Stored data entries
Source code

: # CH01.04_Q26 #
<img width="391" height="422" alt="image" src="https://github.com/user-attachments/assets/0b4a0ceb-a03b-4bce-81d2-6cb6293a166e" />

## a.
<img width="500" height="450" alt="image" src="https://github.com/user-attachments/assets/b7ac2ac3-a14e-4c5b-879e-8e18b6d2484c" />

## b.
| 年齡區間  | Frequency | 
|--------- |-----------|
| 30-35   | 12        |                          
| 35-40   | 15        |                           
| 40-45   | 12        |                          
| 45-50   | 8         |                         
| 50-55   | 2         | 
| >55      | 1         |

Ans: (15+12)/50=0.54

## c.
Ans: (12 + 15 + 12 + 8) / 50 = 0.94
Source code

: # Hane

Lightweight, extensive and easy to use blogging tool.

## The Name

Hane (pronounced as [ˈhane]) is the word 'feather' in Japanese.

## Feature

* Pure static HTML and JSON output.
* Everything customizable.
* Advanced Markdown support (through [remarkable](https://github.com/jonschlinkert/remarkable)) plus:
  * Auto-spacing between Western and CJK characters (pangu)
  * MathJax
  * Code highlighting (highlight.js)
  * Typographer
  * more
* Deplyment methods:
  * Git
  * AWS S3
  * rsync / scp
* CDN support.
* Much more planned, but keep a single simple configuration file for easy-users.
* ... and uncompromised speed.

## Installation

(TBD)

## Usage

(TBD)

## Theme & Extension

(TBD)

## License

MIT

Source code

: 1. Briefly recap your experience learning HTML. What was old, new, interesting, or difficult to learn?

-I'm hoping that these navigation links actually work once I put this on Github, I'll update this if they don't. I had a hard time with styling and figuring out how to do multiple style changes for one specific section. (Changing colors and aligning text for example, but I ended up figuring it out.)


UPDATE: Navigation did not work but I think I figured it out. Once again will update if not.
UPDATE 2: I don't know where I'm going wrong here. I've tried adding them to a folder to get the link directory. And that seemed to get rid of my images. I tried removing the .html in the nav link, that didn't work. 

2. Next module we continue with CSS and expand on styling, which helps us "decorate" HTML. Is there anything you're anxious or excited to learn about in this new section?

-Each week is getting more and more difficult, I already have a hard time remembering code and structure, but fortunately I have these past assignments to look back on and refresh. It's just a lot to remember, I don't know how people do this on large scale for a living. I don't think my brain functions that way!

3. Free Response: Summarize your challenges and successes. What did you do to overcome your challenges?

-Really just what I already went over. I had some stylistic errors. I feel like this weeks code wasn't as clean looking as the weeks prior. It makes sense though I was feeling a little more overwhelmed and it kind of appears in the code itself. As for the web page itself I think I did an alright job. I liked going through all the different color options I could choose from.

What you need to do:
What you give back should be only the lines of the records above, starting at the line with "## The Name" and ending at the line with "difficult to learn?", restated word for word.

Response box:
## The Name

Hane (pronounced as [ˈhane]) is the word 'feather' in Japanese.

## Feature

* Pure static HTML and JSON output.
* Everything customizable.
* Advanced Markdown support (through [remarkable](https://github.com/jonschlinkert/remarkable)) plus:
  * Auto-spacing between Western and CJK characters (pangu)
  * MathJax
  * Code highlighting (highlight.js)
  * Typographer
  * more
* Deplyment methods:
  * Git
  * AWS S3
  * rsync / scp
* CDN support.
* Much more planned, but keep a single simple configuration file for easy-users.
* ... and uncompromised speed.

## Installation

(TBD)

## Usage

(TBD)

## Theme & Extension

(TBD)

## License

MIT

Source code

: 1. Briefly recap your experience learning HTML. What was old, new, interesting, or difficult to learn?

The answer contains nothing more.